SOURCE INFORMATION ▸
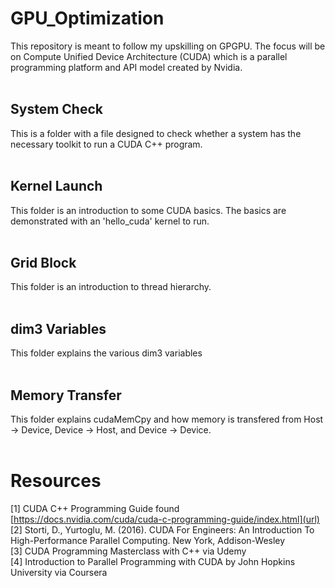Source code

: # GPU_Optimization

This repository is meant to follow my upskilling on GPGPU.  The focus will be on Compute Unified Device Architecture (CUDA) which is a parallel programming platform and API model created by Nvidia.
<br /><br />

## System Check

This is a folder with a file designed to check whether a system has the necessary toolkit to run a CUDA C++ program.
<br /><br />

## Kernel Launch

This folder is an introduction to some CUDA basics.  The basics are demonstrated with an 'hello_cuda' kernel to run.
<br /><br />

## Grid Block

This folder is an introduction to thread hierarchy.
<br /><br />

## dim3 Variables

This folder explains the various dim3 variables
<br /><br />

## Memory Transfer

This folder explains cudaMemCpy and how memory is transfered from Host -> Device, Device -> Host, and Device -> Device.
<br /><br />

# Resources
[1]  CUDA C++ Programming Guide found [https://docs.nvidia.com/cuda/cuda-c-programming-guide/index.html](url) <br />
[2]  Storti, D., Yurtoglu, M. (2016). CUDA For Engineers: An Introduction To High-Performance Parallel Computing.  New York, Addison-Wesley <br />
[3]  CUDA Programming Masterclass with C++ via Udemy <br />
[4]  Introduction to Parallel Programming with CUDA by John Hopkins University via Coursera <br />
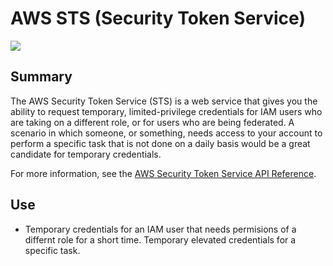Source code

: # AWS STS (Security Token Service)

![](https://explore.skillbuilder.aws/files/a/w/aws_prod1_docebosaas_com/1721149200/GkyF8Mg8z4_WVdL503GbNw/tincan/1795780_1704469401_o_1hjd4l7tc11hedc913i09dklbhj_zip/assets/ROY577DXHEP3JaNN_PX6O2QELV9-9Iobp.png)

## Summary

The AWS Security Token Service (STS) is a web service that gives you the ability to request temporary, limited-privilege credentials for IAM users who are taking on a different role, or for users who are being federated. A scenario in which someone, or something, needs access to your account to perform a specific task that is not done on a daily basis would be a great candidate for temporary credentials.

For more information, see the [AWS Security Token Service API Reference](https://docs.aws.amazon.com/STS/latest/APIReference/welcome.html).

## Use

- Temporary credentials for an IAM user that needs permisions of a differnt role for a short time. Temporary elevated credentials for a specific task.
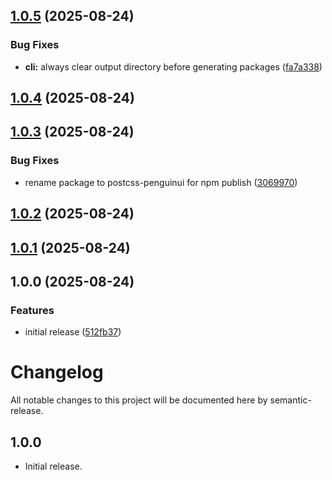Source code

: ## [1.0.5](https://github.com/thesadzzad/penguinui/compare/v1.0.4...v1.0.5) (2025-08-24)


### Bug Fixes

* **cli:** always clear output directory before generating packages ([fa7a338](https://github.com/thesadzzad/penguinui/commit/fa7a3388b1aee5a03b330c4b5cecc169894255c4))

## [1.0.4](https://github.com/thesadzzad/penguinui/compare/v1.0.3...v1.0.4) (2025-08-24)

## [1.0.3](https://github.com/thesadzzad/penguinui/compare/v1.0.2...v1.0.3) (2025-08-24)


### Bug Fixes

* rename package to postcss-penguinui for npm publish ([3069970](https://github.com/thesadzzad/penguinui/commit/3069970dd31b9bae1fc3276b7e0073fcf0fa2ad1))

## [1.0.2](https://github.com/thesadzzad/penguinui/compare/v1.0.1...v1.0.2) (2025-08-24)

## [1.0.1](https://github.com/thesadzzad/penguinui/compare/v1.0.0...v1.0.1) (2025-08-24)

## 1.0.0 (2025-08-24)


### Features

* initial release ([512fb37](https://github.com/thesadzzad/penguinui/commit/512fb37540f6e6e5dd0291e58a2757276902f9b7))

# Changelog

All notable changes to this project will be documented here by semantic-release.

## 1.0.0

- Initial release.

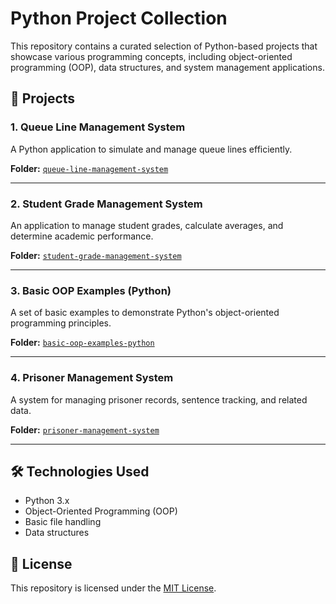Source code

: # Python Project Collection

This repository contains a curated selection of Python-based projects that showcase various programming concepts, including object-oriented programming (OOP), data structures, and system management applications.

## 📂 Projects

### 1. Queue Line Management System
A Python application to simulate and manage queue lines efficiently.

**Folder:** [`queue-line-management-system`](projects/queue-line-management-system)

---

### 2. Student Grade Management System
An application to manage student grades, calculate averages, and determine academic performance.

**Folder:** [`student-grade-management-system`](projects/student-grade-management-system)

---

### 3. Basic OOP Examples (Python)
A set of basic examples to demonstrate Python's object-oriented programming principles.

**Folder:** [`basic-oop-examples-python`](projects/basic-oop-examples-python)

---

### 4. Prisoner Management System
A system for managing prisoner records, sentence tracking, and related data.

**Folder:** [`prisoner-management-system`](projects/prisoner-management-system)

---

## 🛠️ Technologies Used
- Python 3.x
- Object-Oriented Programming (OOP)
- Basic file handling
- Data structures

## 📜 License
This repository is licensed under the [MIT License](LICENSE).
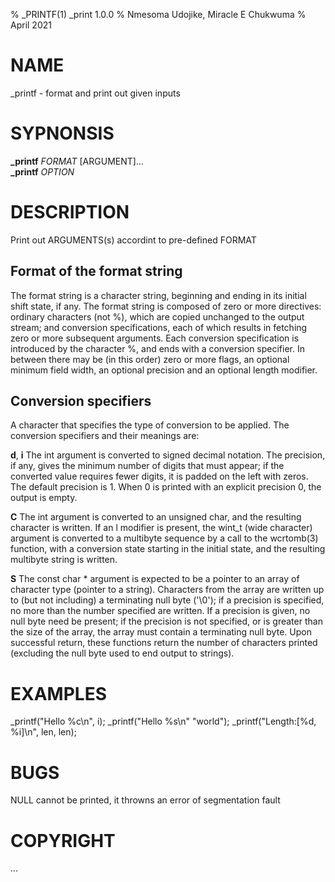 % _PRINTF(1) _print 1.0.0
% Nmesoma Udojike, Miracle E Chukwuma
% April 2021
# NAME
_printf - format and print out given inputs

# SYPNONSIS
**\_printf** *FORMAT* [ARGUMENT]... \
**\_printf** *OPTION*

# DESCRIPTION
Print out ARGUMENTS(s) accordint to pre-defined FORMAT

## Format of the format string
The format string is a character string, beginning and ending in its initial shift state, if any.  The format string is composed of zero or more directives: ordinary characters (not %), which	are copied unchanged to the output stream; and conversion specifications, each of which results in fetching zero or more subsequent arguments.  Each conversion specification is introduced by the character %, and ends with a conversion specifier. In between there may be (in this order) zero or more flags, an optional minimum field width, an optional precision and an optional length modifier.

## Conversion specifiers
A character that specifies the type of conversion to be applied. The conversion specifiers and their meanings are:

**d**, **i** The int argument is converted to signed decimal notation. The precision, if any, gives the minimum number of digits that must appear; if the converted value requires fewer digits, it is padded on the left with zeros.  The default precision is 1.  When 0 is printed with an explicit precision 0, the output is empty.

**C** The int argument is converted to an unsigned char, and the resulting character is written.  If an l modifier is present, the wint_t (wide character) argument is converted to a multibyte sequence by a call to the wcrtomb(3) function, with a conversion state starting in the initial state, and the resulting multibyte string is written.

**S** The const char * argument is expected to be a pointer to an array of character type (pointer to a string).  Characters from the array are written up to (but not including) a terminating null byte ('\0'); if a precision is specified, no more than the number specified are written.  If a precision is given, no null byte need be present; if the precision is not specified, or is greater than the size of the array, the array must contain a terminating null byte.
Upon successful return, these functions return the number of characters printed (excluding the null byte used to end output to strings).

# EXAMPLES
_printf("Hello %c\n", i);
_printf("Hello %s\n" "world");
_printf("Length:[%d, %i]\n", len, len);

# BUGS
NULL cannot be printed, it throwns an error of segmentation fault

# COPYRIGHT
...

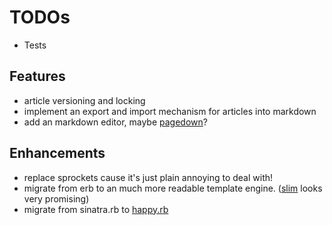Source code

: # TODOs

- Tests

## Features 

- article versioning and locking
- implement an export and import mechanism for articles into markdown
- add an markdown editor, maybe [pagedown](pagedown.googlecode.com/)?

## Enhancements

- replace sprockets cause it's just plain annoying to deal with!
- migrate from erb to an much more readable template engine. ([slim](http://slim-lang.com) looks very promising)
- migrate from sinatra.rb to [happy.rb](https://github.com/hmans/happy)
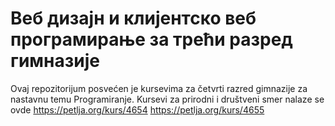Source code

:# Веб дизајн и клијентско веб програмирање за трећи разред гимназије

Ovaj repozitorijum posvećen je kursevima za četvrti razred gimnazije za nastavnu temu Programiranje. Kursevi za prirodni i društveni smer nalaze se ovde https://petlja.org/kurs/4654  https://petlja.org/kurs/4655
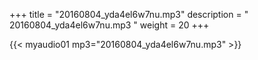 +++
title = "20160804_yda4el6w7nu.mp3"
description = " 20160804_yda4el6w7nu.mp3 "
weight = 20
+++

{{< myaudio01 mp3="20160804_yda4el6w7nu.mp3" >}}

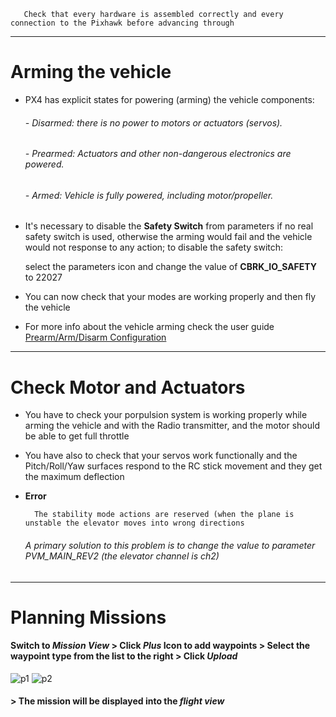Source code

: 
       Check that every hardware is assembled correctly and every connection to the Pixhawk before advancing through
-----------------------------------------------------------------------------------------------------------
# Arming the vehicle
* PX4 has explicit states for powering (arming) the vehicle components:
  
  ###### - Disarmed: there is no power to motors or actuators (servos).
  ###### - Prearmed: Actuators and other non-dangerous electronics are powered.
  ###### - Armed: Vehicle is fully powered, including motor/propeller.
  
* It's necessary to disable the **Safety Switch** from parameters if no real safety switch is used, otherwise the arming would fail and the vehicle would not response to any action; to disable the safety switch:

   select the parameters icon and change the value of **CBRK_IO_SAFETY** to 22027

* You can now check that your modes are working properly and then fly the vehicle

* For more info about the vehicle arming check the user guide [Prearm/Arm/Disarm Configuration](https://docs.px4.io/master/en/advanced_config/prearm_arm_disarm.html)
_____________________________________________________________________________________________________________
# Check Motor and Actuators
- You have to check your porpulsion system is working properly while arming the vehicle and with the Radio transmitter, and the motor should be able to get full throttle 
- You have also to check that your servos work functionally and the Pitch/Roll/Yaw surfaces respond to the RC stick movement and they get the maximum deflection
- **Error** 

        The stability mode actions are reserved (when the plane is unstable the elevator moves into wrong directions

  ###### A primary solution to this problem is to change the value to parameter PVM_MAIN_REV2 (the elevator channel is ch2) 
________________________________________________________________________________________________________________
# Planning Missions
#### Switch to *Mission View* > Click *Plus* Icon  to add waypoints > Select the waypoint type from the list to the right > Click *Upload* 
![p1](https://docs.px4.io/master/images/planning_mission.jpg) ![p2](https://docs.px4.io/master/images/flying_mission.jpg) 
#### > The mission will be displayed into the *flight view*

WORK REQUEST ▸
Report every line in the data that holds "html", copying each one.

RESULT ▸
[1]  CUDA C++ Programming Guide found [https://docs.nvidia.com/cuda/cuda-c-programming-guide/index.html](url) <br />
For more information, see the [AWS Security Token Service API Reference](https://docs.aws.amazon.com/STS/latest/APIReference/welcome.html).
* For more info about the vehicle arming check the user guide [Prearm/Arm/Disarm Configuration](https://docs.px4.io/master/en/advanced_config/prearm_arm_disarm.html)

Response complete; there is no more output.